Re: [RFC PATCH v0.1 0/9] UMCG early preview/RFC patchset

From: Peter Oskolkov
Date: Wed May 26 2021 - 20:07:42 EST


On Fri, May 21, 2021 at 12:17 PM Jonathan Corbet <corbet@xxxxxxx> wrote:

[...]

> What are the "worker
> states"? What's a "UMCG group"? Yes, all this can be worked out by
> pounding one's head against the code for long enough, but you're asking
> a fair amount of your reviewers.
>
> A good overall description would be nice, perhaps for the userspace-api
> book. But *somebody* is also going to have to write real man pages for
> all these system calls; if you provided those, the result should be a
> good description of how you expect this subsystem to work.

Hi Jon,

I've pasted below the content of umcg.rst file that I'll add as a doc
patch to the next version of the patchset. I've also attached a PDF
version of the file rendered, in case it is useful. I also think that
it is a bit early for manpages - I expect the API and/or behavior to
change quite a bit before this is all merged. I'm also not completely
sure whether the manpages should describe the "porcelain API" or the
"plumbing API" (see the .rst below).

Please let me know if you have any questions, comments, or suggestions.

Thanks,
Peter


======================================
User Managed Concurrency Groups (UMCG)
======================================

User Managed Concurrency Groups (UMCG) is an M:N threading
subsystem/toolkit that lets user space application developers
implement in-process user space schedulers.

.. contents:: :local:

Why? Heterogeneous in-process workloads
=======================================
Linux kernel's CFS scheduler is designed for the "common" use case,
with efficiency/throughput in mind. Work isolation and workloads of
different "urgency" are addressed by tools such as cgroups, CPU
affinity, priorities, etc., which are difficult or impossible to
efficiently use in-process.

For example, a single DBMS process may receive tens of thousands
requests per second; some of these requests may have strong response
latency requirements as they serve live user requests (e.g. login
authentication); some of these requests may not care much about
latency but must be served within a certain time period (e.g. an
hourly aggregate usage report); some of these requests are to be
served only on a best-effort basis and can be NACKed under high load
(e.g. an exploratory research/hypothesis testing workload).
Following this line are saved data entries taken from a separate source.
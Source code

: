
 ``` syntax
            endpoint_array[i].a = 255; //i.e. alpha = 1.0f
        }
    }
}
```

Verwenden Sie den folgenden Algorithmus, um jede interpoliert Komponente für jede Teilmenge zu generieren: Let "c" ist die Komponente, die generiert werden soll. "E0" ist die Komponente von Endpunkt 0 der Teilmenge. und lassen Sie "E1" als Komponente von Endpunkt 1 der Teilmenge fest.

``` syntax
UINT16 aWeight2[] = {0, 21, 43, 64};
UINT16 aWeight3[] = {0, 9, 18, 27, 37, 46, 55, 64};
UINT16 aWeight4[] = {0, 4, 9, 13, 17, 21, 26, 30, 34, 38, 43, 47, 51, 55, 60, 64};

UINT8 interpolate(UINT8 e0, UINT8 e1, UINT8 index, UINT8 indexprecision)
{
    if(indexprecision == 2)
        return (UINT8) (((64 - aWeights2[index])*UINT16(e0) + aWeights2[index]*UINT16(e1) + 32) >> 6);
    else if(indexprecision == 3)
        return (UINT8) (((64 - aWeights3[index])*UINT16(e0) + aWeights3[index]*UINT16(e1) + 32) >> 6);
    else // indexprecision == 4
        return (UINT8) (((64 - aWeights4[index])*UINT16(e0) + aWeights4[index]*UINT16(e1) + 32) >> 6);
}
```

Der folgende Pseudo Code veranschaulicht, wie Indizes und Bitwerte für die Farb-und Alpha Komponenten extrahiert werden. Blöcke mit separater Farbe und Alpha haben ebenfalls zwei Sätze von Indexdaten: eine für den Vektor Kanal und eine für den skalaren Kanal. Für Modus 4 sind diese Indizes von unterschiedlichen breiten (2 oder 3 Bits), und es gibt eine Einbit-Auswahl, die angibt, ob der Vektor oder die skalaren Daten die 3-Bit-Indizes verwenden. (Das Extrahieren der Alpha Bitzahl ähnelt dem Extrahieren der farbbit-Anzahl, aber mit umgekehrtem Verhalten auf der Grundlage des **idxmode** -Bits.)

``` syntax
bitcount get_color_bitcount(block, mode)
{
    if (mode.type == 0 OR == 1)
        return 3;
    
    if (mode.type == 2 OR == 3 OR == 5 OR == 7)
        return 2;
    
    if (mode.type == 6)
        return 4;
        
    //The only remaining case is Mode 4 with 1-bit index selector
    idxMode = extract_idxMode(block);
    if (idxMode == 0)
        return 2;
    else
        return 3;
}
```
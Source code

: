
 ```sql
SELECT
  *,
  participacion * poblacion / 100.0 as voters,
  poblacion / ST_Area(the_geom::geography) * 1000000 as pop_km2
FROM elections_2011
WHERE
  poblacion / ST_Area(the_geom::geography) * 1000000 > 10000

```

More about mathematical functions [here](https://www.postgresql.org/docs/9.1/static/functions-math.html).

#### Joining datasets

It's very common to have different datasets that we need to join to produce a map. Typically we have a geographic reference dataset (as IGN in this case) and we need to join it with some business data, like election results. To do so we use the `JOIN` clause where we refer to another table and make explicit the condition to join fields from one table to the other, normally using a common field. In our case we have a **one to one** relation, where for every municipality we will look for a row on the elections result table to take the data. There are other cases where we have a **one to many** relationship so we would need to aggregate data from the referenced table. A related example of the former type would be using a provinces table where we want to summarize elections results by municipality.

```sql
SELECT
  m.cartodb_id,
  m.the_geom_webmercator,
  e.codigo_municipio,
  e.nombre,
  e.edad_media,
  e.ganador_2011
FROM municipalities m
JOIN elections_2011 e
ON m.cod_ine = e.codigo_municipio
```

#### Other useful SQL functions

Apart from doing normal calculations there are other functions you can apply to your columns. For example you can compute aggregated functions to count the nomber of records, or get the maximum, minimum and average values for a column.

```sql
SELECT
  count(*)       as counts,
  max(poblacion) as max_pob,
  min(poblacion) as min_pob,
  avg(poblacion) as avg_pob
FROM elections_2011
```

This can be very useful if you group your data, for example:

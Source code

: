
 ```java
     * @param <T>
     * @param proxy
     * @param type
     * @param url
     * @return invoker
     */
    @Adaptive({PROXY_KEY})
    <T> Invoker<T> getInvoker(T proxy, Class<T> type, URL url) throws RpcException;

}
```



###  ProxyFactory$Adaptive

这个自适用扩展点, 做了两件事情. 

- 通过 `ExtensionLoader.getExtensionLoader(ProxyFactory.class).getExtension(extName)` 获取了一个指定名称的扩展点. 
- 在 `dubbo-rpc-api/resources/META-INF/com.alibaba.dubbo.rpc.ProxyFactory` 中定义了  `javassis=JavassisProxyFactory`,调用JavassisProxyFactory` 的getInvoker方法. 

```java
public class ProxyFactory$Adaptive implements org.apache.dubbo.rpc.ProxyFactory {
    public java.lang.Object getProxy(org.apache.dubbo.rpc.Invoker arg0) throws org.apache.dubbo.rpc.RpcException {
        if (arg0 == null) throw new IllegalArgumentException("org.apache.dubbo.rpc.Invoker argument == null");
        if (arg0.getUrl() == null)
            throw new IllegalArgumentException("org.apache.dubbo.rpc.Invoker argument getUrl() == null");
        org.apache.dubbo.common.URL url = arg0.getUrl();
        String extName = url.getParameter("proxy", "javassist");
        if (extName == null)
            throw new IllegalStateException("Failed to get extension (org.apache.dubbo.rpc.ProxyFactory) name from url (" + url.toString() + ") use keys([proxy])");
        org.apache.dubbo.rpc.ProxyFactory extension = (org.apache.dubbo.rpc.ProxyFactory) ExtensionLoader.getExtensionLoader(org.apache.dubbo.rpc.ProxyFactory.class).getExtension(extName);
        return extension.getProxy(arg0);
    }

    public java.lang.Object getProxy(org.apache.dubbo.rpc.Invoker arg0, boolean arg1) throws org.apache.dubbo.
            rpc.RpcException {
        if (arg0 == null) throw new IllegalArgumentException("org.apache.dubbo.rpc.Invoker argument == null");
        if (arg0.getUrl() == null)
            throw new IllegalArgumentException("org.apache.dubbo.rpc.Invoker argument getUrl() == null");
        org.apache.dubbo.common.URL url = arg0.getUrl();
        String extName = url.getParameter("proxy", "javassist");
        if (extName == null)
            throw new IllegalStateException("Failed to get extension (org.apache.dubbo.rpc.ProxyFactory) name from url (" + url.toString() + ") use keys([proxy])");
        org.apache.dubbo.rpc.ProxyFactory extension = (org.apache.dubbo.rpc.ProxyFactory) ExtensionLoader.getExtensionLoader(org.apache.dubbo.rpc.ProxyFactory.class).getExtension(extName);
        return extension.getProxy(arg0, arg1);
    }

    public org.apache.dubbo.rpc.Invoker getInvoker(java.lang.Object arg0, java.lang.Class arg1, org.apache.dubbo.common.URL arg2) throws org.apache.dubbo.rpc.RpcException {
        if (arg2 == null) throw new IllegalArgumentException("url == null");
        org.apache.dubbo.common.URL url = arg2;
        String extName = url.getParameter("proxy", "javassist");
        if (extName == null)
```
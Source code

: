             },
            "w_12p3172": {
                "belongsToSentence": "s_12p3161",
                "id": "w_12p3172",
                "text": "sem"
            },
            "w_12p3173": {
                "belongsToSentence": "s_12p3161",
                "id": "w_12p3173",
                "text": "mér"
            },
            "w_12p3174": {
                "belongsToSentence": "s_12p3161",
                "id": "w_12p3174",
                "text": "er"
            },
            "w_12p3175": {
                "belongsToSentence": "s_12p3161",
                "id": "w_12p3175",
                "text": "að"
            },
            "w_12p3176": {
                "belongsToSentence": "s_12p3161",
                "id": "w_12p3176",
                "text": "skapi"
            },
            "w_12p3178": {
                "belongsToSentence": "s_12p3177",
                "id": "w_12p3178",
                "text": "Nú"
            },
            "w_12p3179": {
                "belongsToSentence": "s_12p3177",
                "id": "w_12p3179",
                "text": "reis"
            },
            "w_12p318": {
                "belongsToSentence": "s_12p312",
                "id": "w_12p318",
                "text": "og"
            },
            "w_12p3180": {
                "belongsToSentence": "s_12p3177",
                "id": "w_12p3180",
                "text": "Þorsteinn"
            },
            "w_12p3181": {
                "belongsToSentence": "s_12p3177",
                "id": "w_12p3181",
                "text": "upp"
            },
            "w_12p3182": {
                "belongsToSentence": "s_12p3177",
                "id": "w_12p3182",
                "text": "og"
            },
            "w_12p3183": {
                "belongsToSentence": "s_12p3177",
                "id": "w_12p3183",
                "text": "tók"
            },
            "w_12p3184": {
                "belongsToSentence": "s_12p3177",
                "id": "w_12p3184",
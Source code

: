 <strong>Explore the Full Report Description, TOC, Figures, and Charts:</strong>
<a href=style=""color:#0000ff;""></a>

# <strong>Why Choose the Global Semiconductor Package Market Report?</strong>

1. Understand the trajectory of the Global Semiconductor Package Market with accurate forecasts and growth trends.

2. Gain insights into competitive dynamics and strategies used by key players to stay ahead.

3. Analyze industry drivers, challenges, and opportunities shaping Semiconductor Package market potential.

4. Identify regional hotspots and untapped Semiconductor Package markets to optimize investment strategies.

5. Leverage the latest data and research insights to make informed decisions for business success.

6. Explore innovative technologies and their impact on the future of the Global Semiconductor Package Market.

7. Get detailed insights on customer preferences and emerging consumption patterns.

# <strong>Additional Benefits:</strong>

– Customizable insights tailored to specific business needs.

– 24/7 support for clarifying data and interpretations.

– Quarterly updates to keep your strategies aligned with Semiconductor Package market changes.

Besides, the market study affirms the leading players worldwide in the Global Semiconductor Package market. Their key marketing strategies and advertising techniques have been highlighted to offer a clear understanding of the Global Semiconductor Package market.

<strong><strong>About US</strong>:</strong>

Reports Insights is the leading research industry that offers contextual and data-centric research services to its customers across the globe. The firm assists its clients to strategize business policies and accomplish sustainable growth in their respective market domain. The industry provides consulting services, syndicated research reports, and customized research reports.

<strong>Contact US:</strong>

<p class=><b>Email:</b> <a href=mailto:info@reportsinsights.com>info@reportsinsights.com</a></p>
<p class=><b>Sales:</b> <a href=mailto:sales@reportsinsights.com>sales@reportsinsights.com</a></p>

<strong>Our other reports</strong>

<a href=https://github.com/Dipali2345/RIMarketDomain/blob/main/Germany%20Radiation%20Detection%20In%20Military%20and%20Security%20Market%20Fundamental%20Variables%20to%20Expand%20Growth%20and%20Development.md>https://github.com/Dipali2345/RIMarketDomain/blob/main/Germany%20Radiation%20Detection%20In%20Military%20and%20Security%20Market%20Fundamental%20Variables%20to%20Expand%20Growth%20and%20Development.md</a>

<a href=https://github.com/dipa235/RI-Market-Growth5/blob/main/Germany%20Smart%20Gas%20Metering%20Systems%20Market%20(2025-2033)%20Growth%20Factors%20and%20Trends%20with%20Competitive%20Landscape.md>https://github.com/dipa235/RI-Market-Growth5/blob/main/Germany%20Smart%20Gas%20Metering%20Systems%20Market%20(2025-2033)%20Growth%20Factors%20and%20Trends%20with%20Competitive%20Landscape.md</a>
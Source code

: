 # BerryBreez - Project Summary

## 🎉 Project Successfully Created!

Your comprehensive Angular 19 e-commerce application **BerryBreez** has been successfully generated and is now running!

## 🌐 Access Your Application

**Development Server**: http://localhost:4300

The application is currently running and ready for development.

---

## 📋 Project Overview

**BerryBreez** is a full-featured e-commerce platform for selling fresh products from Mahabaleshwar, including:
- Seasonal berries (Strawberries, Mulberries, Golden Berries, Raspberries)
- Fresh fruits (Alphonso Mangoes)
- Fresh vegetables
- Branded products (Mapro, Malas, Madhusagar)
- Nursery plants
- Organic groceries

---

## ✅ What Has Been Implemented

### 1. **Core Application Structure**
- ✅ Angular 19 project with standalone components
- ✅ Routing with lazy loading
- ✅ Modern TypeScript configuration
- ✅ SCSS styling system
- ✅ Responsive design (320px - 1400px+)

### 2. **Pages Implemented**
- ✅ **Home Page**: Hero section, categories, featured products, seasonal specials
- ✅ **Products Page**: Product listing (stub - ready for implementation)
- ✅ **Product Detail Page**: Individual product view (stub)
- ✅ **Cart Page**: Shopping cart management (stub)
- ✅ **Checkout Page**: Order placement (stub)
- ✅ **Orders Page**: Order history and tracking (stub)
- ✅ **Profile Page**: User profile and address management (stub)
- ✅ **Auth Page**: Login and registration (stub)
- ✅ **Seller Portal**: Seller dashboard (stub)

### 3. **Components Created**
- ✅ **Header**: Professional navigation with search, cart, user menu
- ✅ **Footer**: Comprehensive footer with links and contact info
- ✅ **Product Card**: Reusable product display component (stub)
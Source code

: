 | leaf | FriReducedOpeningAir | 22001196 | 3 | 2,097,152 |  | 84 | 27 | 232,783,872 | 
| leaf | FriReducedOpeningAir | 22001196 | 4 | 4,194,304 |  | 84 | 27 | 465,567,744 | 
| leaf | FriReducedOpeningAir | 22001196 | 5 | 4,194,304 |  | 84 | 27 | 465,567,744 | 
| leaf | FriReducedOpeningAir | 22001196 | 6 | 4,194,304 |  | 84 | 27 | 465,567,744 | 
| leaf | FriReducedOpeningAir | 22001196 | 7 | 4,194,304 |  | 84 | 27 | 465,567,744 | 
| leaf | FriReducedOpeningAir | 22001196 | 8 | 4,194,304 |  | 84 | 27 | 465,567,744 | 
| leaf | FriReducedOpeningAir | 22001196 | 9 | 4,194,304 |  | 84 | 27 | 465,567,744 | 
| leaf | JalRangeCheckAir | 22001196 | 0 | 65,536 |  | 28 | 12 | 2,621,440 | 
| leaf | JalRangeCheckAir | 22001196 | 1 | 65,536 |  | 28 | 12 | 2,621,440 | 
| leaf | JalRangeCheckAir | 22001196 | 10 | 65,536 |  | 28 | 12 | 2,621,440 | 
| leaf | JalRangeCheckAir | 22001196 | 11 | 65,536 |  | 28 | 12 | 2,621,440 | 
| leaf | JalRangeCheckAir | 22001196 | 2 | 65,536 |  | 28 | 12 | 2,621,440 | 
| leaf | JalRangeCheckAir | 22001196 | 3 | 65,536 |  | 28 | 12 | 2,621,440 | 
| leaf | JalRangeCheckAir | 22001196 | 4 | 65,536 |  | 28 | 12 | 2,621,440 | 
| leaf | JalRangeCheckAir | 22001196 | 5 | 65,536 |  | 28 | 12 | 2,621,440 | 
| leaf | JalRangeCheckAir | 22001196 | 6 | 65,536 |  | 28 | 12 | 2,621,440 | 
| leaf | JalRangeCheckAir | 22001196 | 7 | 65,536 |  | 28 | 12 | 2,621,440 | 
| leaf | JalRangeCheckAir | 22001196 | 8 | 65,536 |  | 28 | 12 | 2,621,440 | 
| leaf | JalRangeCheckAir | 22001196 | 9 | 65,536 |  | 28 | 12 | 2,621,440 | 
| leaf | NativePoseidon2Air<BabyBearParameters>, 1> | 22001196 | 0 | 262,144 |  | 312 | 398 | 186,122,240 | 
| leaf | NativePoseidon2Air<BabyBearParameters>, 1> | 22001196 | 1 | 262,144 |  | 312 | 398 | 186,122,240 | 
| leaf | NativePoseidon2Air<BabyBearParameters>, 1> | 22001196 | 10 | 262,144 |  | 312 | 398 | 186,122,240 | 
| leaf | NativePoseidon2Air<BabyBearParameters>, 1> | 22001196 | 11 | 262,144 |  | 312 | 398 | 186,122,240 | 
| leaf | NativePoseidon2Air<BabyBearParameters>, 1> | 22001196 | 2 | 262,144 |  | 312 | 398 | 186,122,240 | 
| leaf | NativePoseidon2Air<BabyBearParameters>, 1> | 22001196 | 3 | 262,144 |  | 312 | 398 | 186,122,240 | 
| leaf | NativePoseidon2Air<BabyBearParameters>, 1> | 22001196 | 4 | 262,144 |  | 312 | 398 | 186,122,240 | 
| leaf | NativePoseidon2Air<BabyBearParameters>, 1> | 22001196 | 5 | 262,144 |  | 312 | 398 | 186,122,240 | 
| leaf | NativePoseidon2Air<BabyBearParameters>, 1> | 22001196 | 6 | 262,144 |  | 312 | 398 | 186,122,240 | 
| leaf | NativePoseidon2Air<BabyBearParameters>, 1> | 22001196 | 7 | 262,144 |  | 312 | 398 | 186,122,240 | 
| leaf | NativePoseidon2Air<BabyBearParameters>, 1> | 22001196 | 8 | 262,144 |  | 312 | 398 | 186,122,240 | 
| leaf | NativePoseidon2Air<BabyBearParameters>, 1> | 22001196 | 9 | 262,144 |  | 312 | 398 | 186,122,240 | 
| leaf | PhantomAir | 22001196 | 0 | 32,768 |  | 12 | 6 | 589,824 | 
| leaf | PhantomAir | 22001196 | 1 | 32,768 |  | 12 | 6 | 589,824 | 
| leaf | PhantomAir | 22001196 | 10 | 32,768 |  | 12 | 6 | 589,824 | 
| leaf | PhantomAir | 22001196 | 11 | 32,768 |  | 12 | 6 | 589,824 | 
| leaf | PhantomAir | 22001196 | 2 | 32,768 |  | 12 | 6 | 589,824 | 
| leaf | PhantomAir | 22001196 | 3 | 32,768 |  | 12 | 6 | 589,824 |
Beyond different work item latency/throughput requirements as outlined
above, the DBMS may need to provide certain guarantees to different
users; for example, user A may "reserve" 1 CPU for their
high-priority/low latency requests, 2 CPUs for mid-level throughput
workloads, and be allowed to send as many best-effort requests as
possible, which may or may not be served, depending on the DBMS load.
Besides, the best-effort work, started when the load was low, may need
to be delayed if suddenly a large amount of higher-priority work
arrives. With hundreds or thousands of users like this, it is very
difficult to guarantee the application's responsiveness using standard
Linux tools while maintaining high CPU utilization.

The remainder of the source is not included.